Would you return the lines that run from the start of the data below to the line with "3. components.MultiTimeAxis 类, 在一个", both included, exactly as written and without pictures?

(Source records)
--- START ---

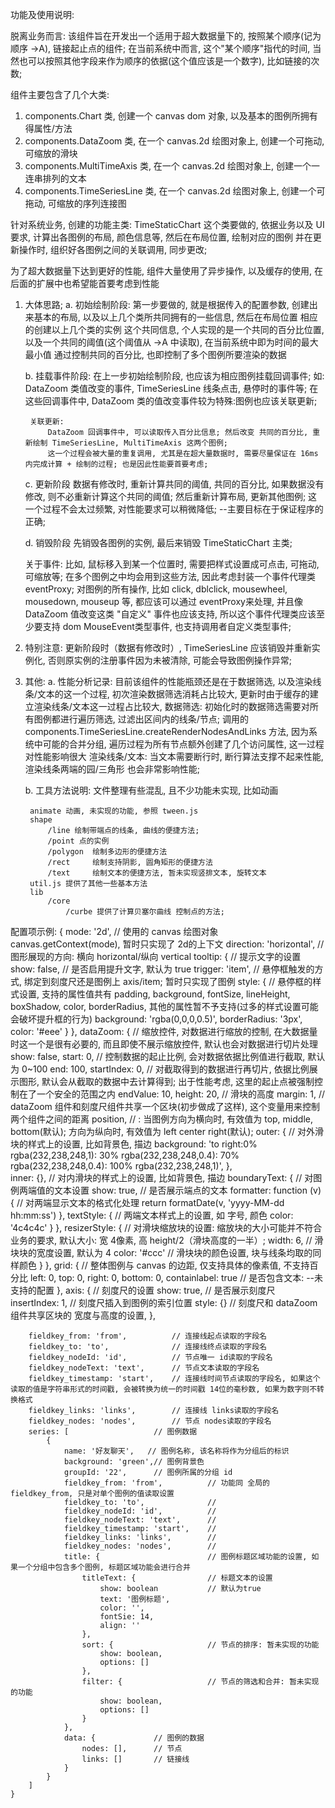 功能及使用说明:

脱离业务而言: 该组件旨在开发出一个适用于超大数据量下的, 按照某个顺序(记为顺序 ->A), 链接起止点的组件;
在当前系统中而言, 这个"某个顺序"指代的时间, 当然也可以按照其他字段来作为顺序的依据(这个值应该是一个数字), 比如链接的次数;

组件主要包含了几个大类:
1. components.Chart 类, 创建一个 canvas dom 对象, 以及基本的图例所拥有得属性/方法
2. components.DataZoom 类, 在一个 canvas.2d 绘图对象上, 创建一个可拖动,可缩放的滑块
3. components.MultiTimeAxis 类, 在一个 canvas.2d 绘图对象上, 创建一个一连串排列的文本
4. components.TimeSeriesLine 类, 在一个 canvas.2d 绘图对象上, 创建一个可拖动, 可缩放的序列连接图

针对系统业务, 创建的功能主类:
TimeStaticChart 这个类要做的, 依据业务以及 UI要求, 计算出各图例的布局, 颜色信息等, 然后在布局位置, 绘制对应的图例
    并在更新操作时, 组织好各图例之间的关联调用, 同步更改; 

为了超大数据量下达到更好的性能, 组件大量使用了异步操作, 以及缓存的使用, 在后面的扩展中也希望能首要考虑到性能


1. 大体思路;
    a. 初始绘制阶段:
        第一步要做的, 就是根据传入的配置参数, 创建出来基本的布局, 以及以上几个类所共同拥有的一些信息, 然后在布局位置 相应的创建以上几个类的实例
        这个共同信息, 个人实现的是一个共同的百分比位置, 以及一个共同的阈值(这个阈值从 ->A 中读取), 在当前系统中即为时间的最大最小值
            通过控制共同的百分比, 也即控制了多个图例所要渲染的数据

    b. 挂载事件阶段:
        在上一步初始绘制阶段, 也应该为相应图例挂载回调事件;
            如: DataZoom 类值改变的事件, TimeSeriesLine 线条点击, 悬停时的事件等;
        在这些回调事件中, DataZoom 类的值改变事件较为特殊:图例也应该关联更新;

        关联更新:
            DataZoom 回调事件中, 可以读取传入百分比信息; 然后改变 共同的百分比, 重新绘制 TimeSeriesLine, MultiTimeAxis 这两个图例;
            这一个过程会被大量的重复调用, 尤其是在超大量数据时, 需要尽量保证在 16ms内完成计算 + 绘制的过程; 也是因此性能要首要考虑;

    c. 更新阶段
        数据有修改时, 重新计算共同的阈值, 共同的百分比, 如果数据没有修改, 则不必重新计算这个共同的阈值;
        然后重新计算布局, 更新其他图例;
        这一个过程不会太过频繁, 对性能要求可以稍微降低; --主要目标在于保证程序的正确;

    d. 销毁阶段
        先销毁各图例的实例, 最后来销毁 TimeStaticChart 主类;

    关于事件:
        比如, 鼠标移入到某一个位置时, 需要把样式设置成可点击, 可拖动, 可缩放等; 在多个图例之中均会用到这些方法, 因此考虑封装一个事件代理类 eventProxy;
        对图例的所有操作, 比如 click, dblclick, mousewheel, mousedown, mouseup 等, 都应该可以通过 eventProxy来处理, 并且像 DataZoom 值改变这类 "自定义"
        事件也应该支持, 所以这个事件代理类应该至少要支持 dom MouseEvent类型事件, 也支持调用者自定义类型事件;


2. 特别注意:
    更新阶段时（数据有修改时）, TimeSeriesLine 应该销毁并重新实例化, 否则原实例的注册事件因为未被清除, 可能会导致图例操作异常;


3. 其他:
    a. 性能分析记录:
        目前该组件的性能瓶颈还是在于数据筛选, 以及渲染线条/文本的这一个过程, 初次渲染数据筛选消耗占比较大, 更新时由于缓存的建立渲染线条/文本这一过程占比较大, 
            数据筛选: 初始化时的数据筛选需要对所有图例都进行遍历筛选, 过滤出区间内的线条/节点; 
			            调用的 components.TimeSeriesLine.createRenderNodesAndLinks 方法, 因为系统中可能的合并分组, 遍历过程为所有节点额外创建了几个访问属性, 这一过程对性能影响很大
            渲染线条/文本: 当文本需要断行时, 断行算法支撑不起来性能, 渲染线条两端的园/三角形 也会非常影响性能;  

    b. 工具方法说明: 文件整理有些混乱, 且不少功能未实现, 比如动画
        
        animate 动画, 未实现的功能, 参照 tween.js
        shape 
            /line 绘制带端点的线条, 曲线的便捷方法;
            /point 点的实例
            /polygon  绘制多边形的便捷方法
            /rect     绘制支持阴影, 圆角矩形的便捷方法
            /text     绘制文本的便捷方法, 暂未实现竖排文本, 旋转文本 
        util.js 提供了其他一些基本方法
        lib 
            /core
                /curbe 提供了计算贝塞尔曲线 控制点的方法;


配置项示例:
   {
        mode: '2d',                 // 使用的 canvas 绘图对象 canvas.getContext(mode), 暂时只实现了 2d的上下文 
        direction: 'horizontal',    // 图形展现的方向: 横向 horizontal/纵向 vertical
        tooltip: {                  // 提示文字的设置
            show: false,            // 是否启用提升文字, 默认为 true
            trigger: 'item',        // 悬停框触发的方式, 绑定到刻度尺还是图例上 axis/item; 暂时只实现了图例 
            style: {                // 悬停框的样式设置, 支持的属性值共有 padding, background, fontSize, lineHeight, boxShadow, color, borderRadius, 其他的属性暂不予支持(过多的样式设置可能会破坏提升框的行为)
                background: 'rgba(0,0,0,0.5)',
                borderRadius: '3px',
                color: '#eee'
            }
        },
        dataZoom: {                 // 缩放控件, 对数据进行缩放的控制, 在大数据量时这一个是很有必要的, 而且即使不展示缩放控件, 默认也会对数据进行切片处理
            show: false,
            start: 0,               // 控制数据的起止比例, 会对数据依据比例值进行截取, 默认为 0~100 
            end: 100,
            startIndex: 0,          // 对截取得到的数据进行再切片, 依据比例展示图形, 默认会从截取的数据中去计算得到; 出于性能考虑, 这里的起止点被强制控制在了一个安全的范围之内
            endValue: 10,
            height: 20,             // 滑块的高度
            margin: 1,              // dataZoom 组件和刻度尺组件共享一个区块(初步做成了这样), 这个变量用来控制两个组件之间的距离
            position,               // 
            : 当图例方向为横向时, 有效值为 top, middle, bottom(默认); 方向为纵向时, 有效值为 left center right(默认);
            outer: {                // 对外滑块的样式上的设置, 比如背景色, 描边
                background: 'to right:0% rgba(232,238,248,1): 30% rgba(232,238,248,0.4): 70% rgba(232,238,248,0.4): 100% rgba(232,238,248,1)',
            },              
            inner: {},              // 对内滑块的样式上的设置, 比如背景色, 描边
            boundaryText: {         // 对图例两端值的文本设置
                show: true,         // 是否展示端点的文本
                formatter: function (v) {   // 对两端显示文本的格式化处理
                    return formatDate(v, 'yyyy-MM-dd hh:mm:ss')
                },
                textStyle: {        // 两端文本样式上的设置, 如 字号, 颜色
                    color: '4c4c4c'
                }
            },
            resizerStyle: {         // 对滑块缩放块的设置: 缩放块的大小可能并不符合业务的要求, 默认大小: 宽 4像素, 高 height/2（滑块高度的一半）; 
                width: 6,           // 滑块块的宽度设置, 默认为 4
                color: '#ccc'       // 滑块块的颜色设置, 块与线条均取的同样颜色
            }
        },
        grid: {                     // 整体图例与 canvas 的边距, 仅支持具体的像素值, 不支持百分比
            left: 0,
            top: 0,
            right: 0,
            bottom: 0,
            containlabel: true      // 是否包含文本: --未支持的配置
        },
        axis: {                     // 刻度尺的设置
            show: true,             // 是否展示刻度尺
            insertIndex: 1,         // 刻度尺插入到图例的索引位置
            style: {}               // 刻度尺和 dataZoom组件共享区块的 宽度与高度的设置, 
        },

        fieldkey_from: 'from',          // 连接线起点读取的字段名
        fieldkey_to: 'to',              // 连接线终点读取的字段名
        fieldkey_nodeId: 'id',          // 节点唯一 id读取的字段名
        fieldkey_nodeText: 'text',      // 节点文本读取的字段名
        fieldkey_timestamp: 'start',    // 连接线时间节点读取的字段名, 如果这个读取的值是字符串形式的时间戳, 会被转换为统一的时间戳 14位的毫秒数, 如果为数字则不转换格式
        fieldkey_links: 'links',        // 连接线 links读取的字段名
        fieldkey_nodes: 'nodes',        // 节点 nodes读取的字段名
        series: [                   // 图例数据
            {   
                name: '好友聊天',   // 图例名称, 该名称将作为分组后的标识
                background: 'green',// 图例背景色
                groupId: '22',      // 图例所属的分组 id
                fieldkey_from: 'from',          // 功能同 全局的 fieldkey_from, 只是对单个图例的值读取设置
                fieldkey_to: 'to',              // 
                fieldkey_nodeId: 'id',          // 
                fieldkey_nodeText: 'text',      // 
                fieldkey_timestamp: 'start',    // 
                fieldkey_links: 'links',        // 
                fieldkey_nodes: 'nodes',        // 
                title: {                        // 图例标题区域功能的设置, 如果一个分组中包含多个图例, 标题区域功能会进行合并
                    titleText: {                // 标题文本的设置
                        show: boolean           // 默认为true
                        text: '图例标题',
                        color: '',
                        fontSie: 14,
                        align: ''
                    },
                    sort: {						// 节点的排序: 暂未实现的功能
                        show: boolean,
                        options: []
                    },
                    filter: {					// 节点的筛选和合并: 暂未实现的功能
                        show: boolean,
                        options: []
                    }
                },
                data: {             // 图例的数据
                    nodes: [],      // 节点
                    links: []       // 链接线
                }
            }
        ]
    }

--- END ---

Solution for this problem =>
 功能及使用说明:

脱离业务而言: 该组件旨在开发出一个适用于超大数据量下的, 按照某个顺序(记为顺序 ->A), 链接起止点的组件;
在当前系统中而言, 这个"某个顺序"指代的时间, 当然也可以按照其他字段来作为顺序的依据(这个值应该是一个数字), 比如链接的次数;

组件主要包含了几个大类:
1. components.Chart 类, 创建一个 canvas dom 对象, 以及基本的图例所拥有得属性/方法
2. components.DataZoom 类, 在一个 canvas.2d 绘图对象上, 创建一个可拖动,可缩放的滑块
3. components.MultiTimeAxis 类, 在一个 canvas.2d 绘图对象上, 创建一个一连串排列的文本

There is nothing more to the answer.